What was your housing situation?

I lived in an apartment with two other students from my study abroad program. Our apartment was on the fourth floor of an apartment complex in the hub of the city. My apartment was right next to a tram stop that could get us to the university we studied at in about 35 minutes, and to other important spots in the city, as well as surrounding cities to Alicante. Fun fact, at the time we were there, Alicante had just passed a rule that everyone under 30 (I think) was able to ride the tram for free through the end of July; all we had to do was show our university card and passport to get the free tram pass that was valid through our entire stay. 

What is your best memory from this experience?

My favorite memory has to be one of the last weeks we were there. For a week in late June, Alicante hosts its annual festival called the Hogueras de San Juan (Bonfires of San Juan). During this festival, there are parades every day, street celebrations, fireworks, and — most importantly — giant statues made by each neighborhood. These statues are typically based on some theme, like politics or cultural pride, and are judged at the end of the week based on their categories. Once the competition is over, one is chosen as the winner to be saved in a museum, then the rest are set ablaze throughout the night on the last day. So the city was filled with fire, smoke, and of course, firefighters safely putting out each fire. This was such a cool cultural experience that I would not have had if I had chosen to go somewhere else in Spain.

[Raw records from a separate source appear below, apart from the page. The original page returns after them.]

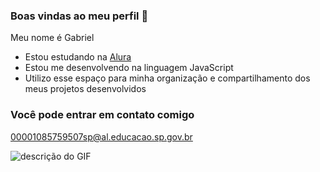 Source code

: ### Boas vindas ao meu perfil 🐺

Meu nome é Gabriel

- Estou estudando na [Alura](https://www.alura.com.br)
- Estou me desenvolvendo na linguagem JavaScript
- Utilizo esse espaço para minha organização e compartilhamento dos meus projetos desenvolvidos

### Você pode entrar em contato comigo

00001085759507sp@al.educacao.sp.gov.br

![descrição do GIF](https://tenor.com/bN93l.gif )
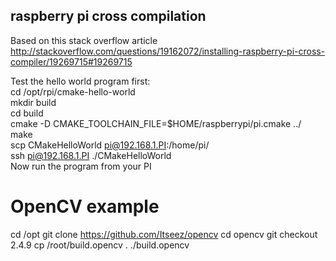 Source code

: raspberry pi cross compilation
------------------------------

Based on this stack overflow article  
http://stackoverflow.com/questions/19162072/installing-raspberry-pi-cross-compiler/19269715#19269715  

Test the hello world program first:  
cd /opt/rpi/cmake-hello-world  
mkdir build  
cd build  
cmake -D CMAKE_TOOLCHAIN_FILE=$HOME/raspberrypi/pi.cmake ../  
make  
scp CMakeHelloWorld pi@192.168.1.PI:/home/pi/  
ssh pi@192.168.1.PI ./CMakeHelloWorld  
Now run the program from your PI  


OpenCV example  
==============

  cd /opt
  git clone https://github.com/Itseez/opencv
  cd opencv
  git checkout 2.4.9
  cp /root/build.opencv .
  ./build.opencv

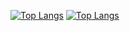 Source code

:[![Top Langs](https://github-readme-stats.vercel.app/api/top-langs/?username=m1841&langs_count=8&layout=compact&theme=github_dark)](https://github.com/anuraghazra/github-readme-stats&langs=20#gh-dark-mode-only)
[![Top Langs](https://github-readme-stats.vercel.app/api/top-langs/?username=m1841&langs_count=8&layout=compact)](https://github.com/anuraghazra/github-readme-stats&langs=20#gh-light-mode-only)
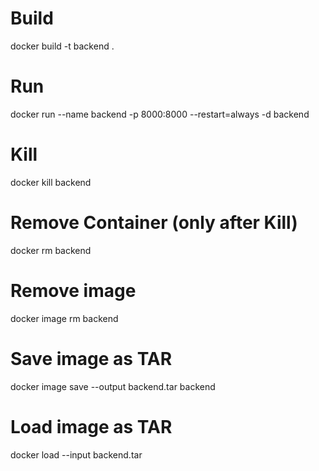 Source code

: # Build
docker build -t backend .

# Run
docker run --name backend -p 8000:8000 --restart=always -d backend

# Kill
docker kill backend

# Remove Container (only after Kill)
docker rm backend

# Remove image
docker image rm backend

# Save image as TAR
docker image save --output backend.tar backend

# Load image as TAR
docker load --input backend.tar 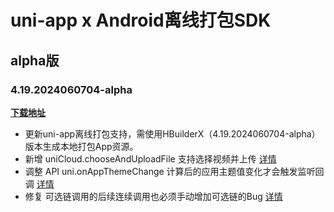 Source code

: # uni-app x Android离线打包SDK

## alpha版

### 4.19.2024060704-alpha

**[下载地址](https://web-ext-storage.dcloud.net.cn/uni-app-x/sdk/Android-uni-app-x-SDK@11848-4.19.zip)**

* 更新uni-app离线打包支持，需使用HBuilderX（4.19.2024060704-alpha）版本生成本地打包App资源。
* 新增 uniCloud.chooseAndUploadFile 支持选择视频并上传 [详情](https://doc.dcloud.net.cn/uni-app-x/api/unicloud/storage.html#chooseanduploadfile)
* 调整 API uni.onAppThemeChange 计算后的应用主题值变化才会触发监听回调 [详情](https://doc.dcloud.net.cn/uni-app-x/api/theme.html#onappthemechange)
* 修复 可选链调用的后续连续调用也必须手动增加可选链的Bug [详情](https://issues.dcloud.net.cn/pages/issues/detail?id=2144)
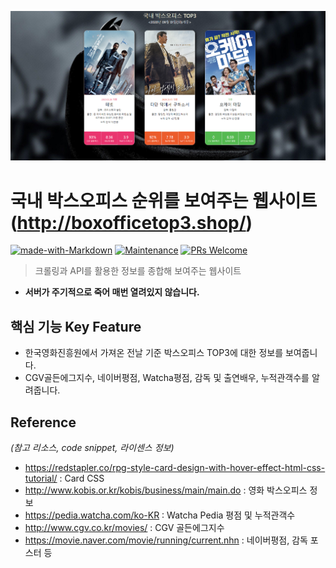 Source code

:![meta](./static/meta.PNG)

# 국내 박스오피스 순위를 보여주는 웹사이트 (http://boxofficetop3.shop/)
[![made-with-Markdown](https://img.shields.io/badge/Made%20with-Markdown-1f425f.svg)](http://commonmark.org)
[![Maintenance](https://img.shields.io/badge/Maintained%3F-yes-green.svg)](https://github.com/ohahohah/readme-template/graphs/commit-activity) 
[![PRs Welcome](https://img.shields.io/badge/PRs-welcome-brightgreen.svg?style=flat-square)](http://makeapullrequest.com)



> 크롤링과 API를 활용한 정보를 종합해 보여주는 웹사이트 
- **서버가 주기적으로 죽어 매번 열려있지 않습니다.**

## 핵심 기능  Key Feature
- 한국영화진흥원에서 가져온 전날 기준 박스오피스 TOP3에 대한 정보를 보여줍니다.
- CGV골든에그지수, 네이버평점, Watcha평점, 감독 및 출연배우, 누적관객수를 알려줍니다.

## Reference
*(참고 리소스,  code snippet, 라이센스 정보)*
- https://redstapler.co/rpg-style-card-design-with-hover-effect-html-css-tutorial/ : Card CSS
- http://www.kobis.or.kr/kobis/business/main/main.do : 영화 박스오피스 정보
- https://pedia.watcha.com/ko-KR : Watcha Pedia 평점 및 누적관객수
- http://www.cgv.co.kr/movies/ : CGV 골든에그지수
- https://movie.naver.com/movie/running/current.nhn : 네이버평점, 감독 포스터 등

What was the greatest challenge during this experience?

My greatest challenge was creating relationships with the people in my program. I am someone who has to get to know people a bit before I become completely comfortable with them. Since I was only there for a month with everyone, I was not able to form these tight relationships that I saw others forming. I feel like it is a social standard that you become best friends with someone while you are abroad; you guys become so close that you can’t think about not seeing them ever again. Sure, this upset me, but I did not let it ruin my experience in a beautiful city and country.

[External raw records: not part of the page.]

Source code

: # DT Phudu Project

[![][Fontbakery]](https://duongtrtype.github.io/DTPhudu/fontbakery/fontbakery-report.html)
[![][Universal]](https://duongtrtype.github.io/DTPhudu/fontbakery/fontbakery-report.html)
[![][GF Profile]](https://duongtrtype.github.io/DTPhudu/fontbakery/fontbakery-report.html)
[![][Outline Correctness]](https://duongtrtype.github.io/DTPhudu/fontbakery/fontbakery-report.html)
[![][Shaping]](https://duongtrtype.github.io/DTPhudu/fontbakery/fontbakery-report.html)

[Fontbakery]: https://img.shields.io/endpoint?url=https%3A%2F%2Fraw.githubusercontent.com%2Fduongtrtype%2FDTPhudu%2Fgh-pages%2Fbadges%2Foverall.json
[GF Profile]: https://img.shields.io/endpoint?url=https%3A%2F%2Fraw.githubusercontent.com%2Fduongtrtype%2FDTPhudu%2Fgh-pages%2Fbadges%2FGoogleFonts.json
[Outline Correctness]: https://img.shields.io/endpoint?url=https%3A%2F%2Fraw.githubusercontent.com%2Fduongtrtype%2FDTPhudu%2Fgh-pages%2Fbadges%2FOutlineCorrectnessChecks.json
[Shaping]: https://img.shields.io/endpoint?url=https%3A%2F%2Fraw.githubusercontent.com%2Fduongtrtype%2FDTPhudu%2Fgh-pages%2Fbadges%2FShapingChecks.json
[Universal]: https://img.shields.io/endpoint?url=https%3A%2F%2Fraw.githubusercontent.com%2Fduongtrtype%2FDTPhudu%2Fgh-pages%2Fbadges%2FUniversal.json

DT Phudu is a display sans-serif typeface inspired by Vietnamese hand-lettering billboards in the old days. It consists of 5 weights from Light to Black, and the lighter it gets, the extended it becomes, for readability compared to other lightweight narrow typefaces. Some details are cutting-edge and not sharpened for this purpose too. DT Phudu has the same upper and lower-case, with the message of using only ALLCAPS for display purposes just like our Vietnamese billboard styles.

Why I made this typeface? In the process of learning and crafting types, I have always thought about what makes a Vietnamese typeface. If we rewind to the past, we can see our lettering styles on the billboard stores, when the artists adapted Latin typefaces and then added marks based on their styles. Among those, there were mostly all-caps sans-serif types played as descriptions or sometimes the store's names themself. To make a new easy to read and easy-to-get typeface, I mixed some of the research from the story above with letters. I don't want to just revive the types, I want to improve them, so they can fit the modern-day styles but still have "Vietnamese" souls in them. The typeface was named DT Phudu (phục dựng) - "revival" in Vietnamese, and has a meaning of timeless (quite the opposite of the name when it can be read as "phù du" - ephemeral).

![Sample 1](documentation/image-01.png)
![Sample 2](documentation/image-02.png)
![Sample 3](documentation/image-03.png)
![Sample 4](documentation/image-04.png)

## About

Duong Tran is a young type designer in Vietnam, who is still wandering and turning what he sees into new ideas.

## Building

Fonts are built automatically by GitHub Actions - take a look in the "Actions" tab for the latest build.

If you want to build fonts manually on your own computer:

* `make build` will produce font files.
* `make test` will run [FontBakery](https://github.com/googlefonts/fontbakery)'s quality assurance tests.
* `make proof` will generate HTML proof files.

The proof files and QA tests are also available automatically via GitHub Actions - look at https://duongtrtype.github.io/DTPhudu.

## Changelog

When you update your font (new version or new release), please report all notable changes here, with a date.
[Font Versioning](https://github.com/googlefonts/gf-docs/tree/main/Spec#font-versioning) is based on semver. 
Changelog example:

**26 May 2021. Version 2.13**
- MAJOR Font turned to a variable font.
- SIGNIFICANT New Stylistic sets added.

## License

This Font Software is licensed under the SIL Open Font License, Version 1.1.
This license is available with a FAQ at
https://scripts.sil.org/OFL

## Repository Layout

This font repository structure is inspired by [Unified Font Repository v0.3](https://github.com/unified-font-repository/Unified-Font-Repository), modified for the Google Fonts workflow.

What do you know now that you didn’t know before about Alicante?

Alicante is not the city people think about when they think of Spain. They think of Madrid or Barcelona, the two biggest cities. I wanted to have a different experience than this. So, in all reality, I did not know much about Alicante before I went, other than the fact that it was a coastal town right on the Mediterranean Sea. I know now that Alicante is much more than just a beach town. It has great culture and history, which can be seen through all the festivals during Hogueras and the important places all over the city like the Castillo de Santa Barbara. Though this is a tourist attraction, it was totally worth seeing and learning about; it truly showed all the deep history the city had.

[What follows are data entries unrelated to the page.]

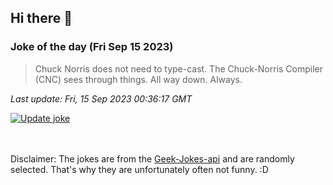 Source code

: ## Hi there 👋

### Joke of the day (Fri Sep 15 2023)
<!-- joke -->
>Chuck Norris does not need to type-cast. The Chuck-Norris Compiler (CNC) sees through things. All way down. Always.
<!-- /joke -->

*Last update: Fri, 15 Sep 2023 00:36:17 GMT*

[![Update joke](https://github.com/nclskfm/nclskfm/actions/workflows/joke.yml/badge.svg)](https://github.com/nclskfm/nclskfm/actions/workflows/joke.yml)

<br><br>
Disclaimer: The jokes are from the [Geek-Jokes-api](https://github.com/sameerkumar18/geek-joke-api) and are randomly selected. That's why they are unfortunately often not funny. :D
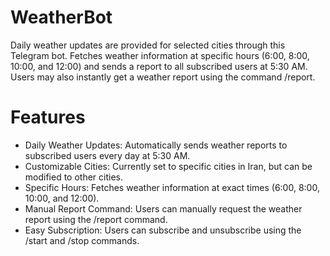 # WeatherBot
Daily weather updates are provided for selected cities through this Telegram bot. Fetches weather information at specific hours (6:00, 8:00, 10:00, and 12:00) and sends a report to all subscribed users at 5:30 AM. Users may also instantly get a weather report using the command /report. 

# Features
- Daily Weather Updates: Automatically sends weather reports to subscribed users every day at 5:30 AM.
- Customizable Cities: Currently set to specific cities in Iran, but can be modified to other cities.
- Specific Hours: Fetches weather information at exact times (6:00, 8:00, 10:00, and 12:00).
- Manual Report Command: Users can manually request the weather report using the /report command.
- Easy Subscription: Users can subscribe and unsubscribe using the /start and /stop commands.
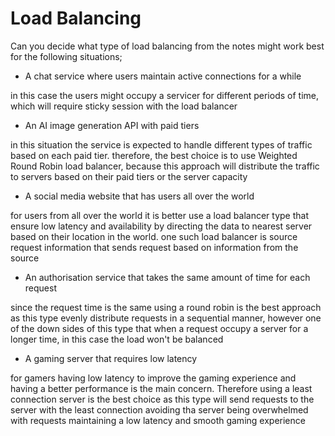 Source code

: # Load Balancing

Can you decide what type of load balancing from the notes might work best for the following situations;

- A chat service where users maintain active connections for a while

in this case the users might occupy a servicer for different periods of time, which will require sticky session with the load balancer 

- An AI image generation API with paid tiers

 in this situation the service is expected to handle different types of traffic based on each paid tier. therefore, the best choice is to use Weighted Round Robin load balancer, because this approach will distribute the traffic to servers based on their paid tiers or the server capacity


- A social media website that has users all over the world

for users from all over the world it is better use a load balancer type that ensure low latency and availability by directing the data to nearest server based on their location in the world. one such load balancer is source request information that sends request based on information from the source

- An authorisation service that takes the same amount of time for each request

since the request time is the same using a round robin is the best approach as this type evenly distribute requests in  a sequential manner, however one of the down sides of this type that when a request occupy a server for a longer time, in this case the load won't be balanced 

- A gaming server that requires low latency

 for gamers having low latency to improve the gaming experience and having a better performance is the main concern. Therefore using a least connection server is the best choice as this type will send requests to the server with the least connection avoiding tha server being overwhelmed with requests maintaining a low latency and smooth gaming experience  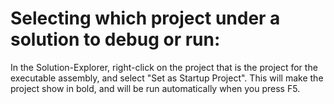 # Selecting which project under a solution to debug or run:
In the Solution-Explorer, right-click on the project that is the project for the executable assembly, and select "Set as Startup Project". This will make the project show in bold, and will be run automatically when you press F5.
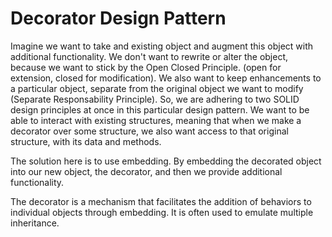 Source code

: # Decorator Design Pattern
Imagine we want to take and existing object and augment this object with additional functionality.
We don't want to rewrite or alter the object, because we want to stick by the Open Closed Principle.
(open for extension, closed for modification).
We also want to keep enhancements to a particular object, separate from the original object we want to modify
(Separate Responsability Principle). So, we are adhering to two SOLID design principles at once in this particular design pattern.
We want to be able to interact with existing structures, meaning that when we make a decorator over some structure, we also want access to that original structure, with its data and methods.

The solution here is to use embedding. By embedding the decorated object into our new object, the decorator, and then we provide additional functionality.

The decorator is a mechanism that facilitates the addition of behaviors to individual objects through embedding.
It is often used to emulate multiple inheritance.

Michaela Donnelly in Spain
Michaela Donnelly in Spain

What did you learn about Alicante that you think people would be surprised to learn?

Though it is not shocking due to its location on the Mediterranean, Alicante is a place full of immigrants. There were all kinds of restaurants and stands selling different cultural things from other countries. Alicante is also a place that has had open arms for refugees from Ukraine. The tattoo artist that gave me my tattoo while I was there was from Ukraine, actually. This aspect of the city made me feel at home. Philadelphia is a place filled with many cultures so it was cool to experience that while in another country.

Why would you encourage others to study abroad in Alicante?

If you are looking into having a Spanish experience that is similar yet different in many ways to that of one in a larger Spanish city (Madrid for example), then I would highly recommend Alicante. It is just big enough and has enough to do to feel like a large city, yet small enough to feel like home you could get used to.